I am not the bastion of correct formal grammar, but I tend to think I know the ins and outs of it. I do empathize with the feeling of hearing someone speak and cringing inside, happens to me all the time, or whatsoever. And I do understand its not about making someone feel inadequate, it is empowering.

Very cool, thank you for widening my brain for the day :-)

Kevin said...

I left a stellar comment but it didn't take :(

Well Wisher said...

Sorry - I accidentally turned on something where you have to approve all comments before they post. I think I have succeeded in turning it off, though.

I totally get what you are saying. People who feel entitled to correct others in the middle of their speech are just plain rude, unless the other person has asked you to play Grammar Nazi. People have on occasion asked me to correct them if I hear something incorrect - T-Bone for one is really cool about wanting to learn American patterns of speech and never gets upset when I offer advice, even if I do it in an overly urgent militant fashion, which I sometimes do when I get really impassioned. Boo me. But he takes it like a man and genuinely seems to want to learn - doesn't believe learning from others diminishes him as a person. I myself struggle with taking correction from others so I really admire that in him.

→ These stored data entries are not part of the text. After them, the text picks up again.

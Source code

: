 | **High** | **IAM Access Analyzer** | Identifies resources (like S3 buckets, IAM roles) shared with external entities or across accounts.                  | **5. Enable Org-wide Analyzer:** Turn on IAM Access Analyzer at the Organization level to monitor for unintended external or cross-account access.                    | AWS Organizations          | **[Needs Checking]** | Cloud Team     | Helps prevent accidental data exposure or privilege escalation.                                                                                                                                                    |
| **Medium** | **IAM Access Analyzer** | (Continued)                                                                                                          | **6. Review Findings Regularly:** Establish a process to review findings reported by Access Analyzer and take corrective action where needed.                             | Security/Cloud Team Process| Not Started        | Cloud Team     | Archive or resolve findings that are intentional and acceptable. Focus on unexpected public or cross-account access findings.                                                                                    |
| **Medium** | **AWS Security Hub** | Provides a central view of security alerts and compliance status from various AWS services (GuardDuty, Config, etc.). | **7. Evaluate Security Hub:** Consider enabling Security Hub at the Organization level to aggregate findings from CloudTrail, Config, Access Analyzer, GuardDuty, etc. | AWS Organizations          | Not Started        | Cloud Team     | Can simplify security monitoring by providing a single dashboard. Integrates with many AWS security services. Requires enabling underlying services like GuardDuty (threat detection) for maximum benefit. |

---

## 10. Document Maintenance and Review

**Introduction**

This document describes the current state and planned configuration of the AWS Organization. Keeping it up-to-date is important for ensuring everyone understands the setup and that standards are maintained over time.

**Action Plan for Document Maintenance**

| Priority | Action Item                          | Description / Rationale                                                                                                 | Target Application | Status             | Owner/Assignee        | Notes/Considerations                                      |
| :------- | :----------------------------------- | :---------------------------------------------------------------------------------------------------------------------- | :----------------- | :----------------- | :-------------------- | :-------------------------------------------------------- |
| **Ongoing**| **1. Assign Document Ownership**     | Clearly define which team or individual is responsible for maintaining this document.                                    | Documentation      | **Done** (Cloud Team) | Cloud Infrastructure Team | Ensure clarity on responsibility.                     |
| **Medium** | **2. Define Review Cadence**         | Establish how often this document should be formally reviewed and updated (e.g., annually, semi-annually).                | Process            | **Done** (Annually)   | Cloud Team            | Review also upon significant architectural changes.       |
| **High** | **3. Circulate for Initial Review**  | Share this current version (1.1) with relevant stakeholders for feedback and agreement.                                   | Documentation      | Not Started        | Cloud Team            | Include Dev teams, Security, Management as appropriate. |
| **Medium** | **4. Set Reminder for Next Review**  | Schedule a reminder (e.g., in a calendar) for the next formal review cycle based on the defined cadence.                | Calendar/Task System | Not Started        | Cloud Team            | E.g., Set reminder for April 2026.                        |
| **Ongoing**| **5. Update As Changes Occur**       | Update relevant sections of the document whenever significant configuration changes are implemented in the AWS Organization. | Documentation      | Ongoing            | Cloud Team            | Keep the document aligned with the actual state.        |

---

One thing I think is really cool is going back and looking at our original blog entries and then looking at how we are writing now and noticing the difference in terms of structure, punstuation, word choice, etc. I definitely think blogging is making all of us stronger writers.

Kevin said...

Blogging is definitely a nice supplement to my English class at school too. Did I tell you my teacher recommended me for honors English and wants me to minor in it? Pretty cool considering that would help me a lot if I ever became a Nurse Practitioner and opened my own practice, which I full well plan on doing. My English has never been as strong as I have wanted it to be, but it is coming along and it is exciting! It's something I grew into I think, I never had an appreciation for good writing growing up it is something that really caught me by suprise. e

Well Wisher said...

That's awesome! Congratulations! Stellar English skills will definitely serve you well no matter what your line of work. As a small business owner, you'll be that much more capable of attracting investors and patients. That is the boom-diggity! Kudos to you!

Kevin said...

Well when I open my practice I will be sure to refer patients to this excellent massage therapist I know.

Luap Otisopse said...

Aww, that's so cute about Anyhc girl! I'm sure they appreciated the company, although I wish you were in OC instead.

As for grammar...mine is so horrible that I can only say "thank you for reading my stuff anyway".

The Doc really is crazy isn't she?!

Well Wisher said...

I wish I was in OC too! Can you believe I have never been with you guys?!

Yes, the Doc is a special needs case, all right!